Nach einigen Minuten zog Thomas Marcel nach oben, küsste Marcel tief und sehr fest, drückte und knetete dabei beide Arschbacken von Marcel, der nun derjenige war, der heftig stöhnte. "Gib mirs, bitte..." Thomas drehte ihn herum, zog ihm beide Arschbacken auseinander und drückte seinen halbschlaffen Schwanz dazwischen, dann griff er mit der linken Hand an die linke Titte von Marcel und mit der rechten Hand wichste er heftig, extrem heftig mit viel Druck den pulsierenden Schwanz des geilen Bläsers. Der kam nach wenigen Sekunden, hart und viel kam, es schoß aus ihm heraus, Marcel war bei seinem Orgasmus leiser als Thomas, aber dieser spürte wie der Junge abging, er zitterte am ganzen Körper und sein geiler Pimmel spritze immer wieder, vielleicht waren es 6 oder 7 Ladungen, die er in den dunklen Wald verschoß. Marcel drehte sich dann wieder zu Thomas und küsste ihn. "Nimm mich, bitte, erfülle mir meinen größten Wunsch, bitte..." "Nicht jetzt, nicht hier - das heben wir uns auf!", sagte Thomas leise und streichelte den notgeilen Boy, der immer noch bereit war für eine neue Runde geilen versauten Sex. "Ich bin immer noch so scharf... auf dich!".
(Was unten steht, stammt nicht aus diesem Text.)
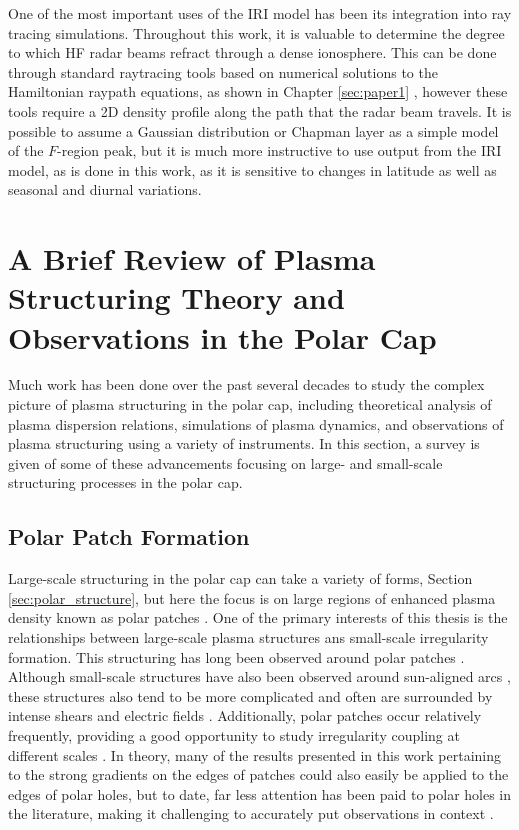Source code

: One of the most important uses of the IRI model has been its integration into ray tracing simulations.  Throughout this work, it is valuable to determine the degree to which HF radar beams refract through a dense ionosphere.  This can be done through standard raytracing tools based on numerical solutions to the Hamiltonian raypath equations, as shown in Chapter \ref{sec:paper1} \citep{Haselgrove1963,Jones1975}, however these tools require a 2D density profile along the path that the radar beam travels.  It is possible to assume a Gaussian distribution or Chapman layer as a simple model of the \(F\)-region peak, but it is much more instructive to use output from the IRI model, as is done in this work, as it is sensitive to changes in latitude as well as seasonal and diurnal variations.

\section{A Brief Review of Plasma Structuring Theory and Observations in the Polar Cap}
Much work has been done over the past several decades to study the complex picture of plasma structuring in the polar cap, including theoretical analysis of plasma dispersion relations, simulations of plasma dynamics, and observations of plasma structuring using a variety of instruments.  In this section, a survey is given of some of these advancements focusing on large- and small-scale structuring processes in the polar cap.

\subsection{Polar Patch Formation}
\label{sec:lit_patches}
Large-scale structuring in the polar cap can take a variety of forms, Section \ref{sec:polar_structure}, but here the focus is on large regions of enhanced plasma density known as polar patches  \citep[e.g.][]{Weber1984,Weber1986,Buchau1983,Buchau1985}.  One of the primary interests of this thesis is the relationships between large-scale plasma structures ans small-scale irregularity formation.  This structuring has long been observed around polar patches \citep{Weber1984,Milan2002b,Moen2012}.  Although small-scale structures have also been observed around sun-aligned arcs \citep[e.g.][]{Koustov2012}, these structures also tend to be more complicated and often are surrounded by intense shears and electric fields \citep{Safargaleev2000,Aikio2002,Kozlovsky2007}.  Additionally, polar patches occur relatively frequently, providing a good opportunity to study irregularity coupling at different scales \citep{Rodger1996}.  In theory, many of the results presented in this work pertaining to the strong gradients on the edges of patches could also easily be applied to the edges of polar holes, but to date, far less attention has been paid to polar holes in the literature, making it challenging to accurately put observations in context \citep{Makarevich2015b}.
Thomas drückte den Jungen nach unten, platzierte ihn über einem hüfthohen Ast, zog seine Beine auseinander und dann seine Arschbacken. Er kniete sich hinter den heißen Spritzer und vergrub sein Gesicht in dessen Arschfalte, dann spürte Marcel die Zunge von Thomas an seinem Loch und ihm wurde ganz anders. Das hatte er noch nie erlebt. "Thomas... " hauchte er dann und konnte sich nur noch an den Ast klammern, denn was Thomas mit ihm machte sprengte seine versautesten Phantasien. Er spürte die Zunge und die muss elektrisch sein, denn kleine Ströme, die immer heißer wurden durchfuhren seinen Anus, seinen Körper. Und dann fing das Kribbeln im Bauch an, er konnte es nicht fassen, sein Schwanz war betonhart und keiner fasste ihn an und trotzdem hatte er das Gefühl, dass er gleich platzen wird. Thomas erhöhte die Schlagzahl, seine Zunge tanzte um das geile Loch und Marcel stöhne und... dann geschah es... Marcel spürte wie der Orgasmus in ihm aufstieg, er glaubte nicht dran, weil immer noch niemand seinen Schwanz berührte und dann spritze er ab, heftig, Marcel stöhnte sehr laut auf, ungewöhnlich für ihn und klammerte sich an Ast. "Thomas..." Der hat gemerkt, was mit dem Jungen los war und beendete sein geiles Werk mit sanftem Lecken über die Analfurche und dann molk er ihm den Rest aus dem heißen Pimmel. "Thomas... " Ein langer Kuss folgte und dann zogen beide ihre Hosen hoch und gingen schweigend durch den dunklen Wald. Als sie im Städtchen waren schauten sie sich nur lange an und dann fuhr jeder in seine Richtung.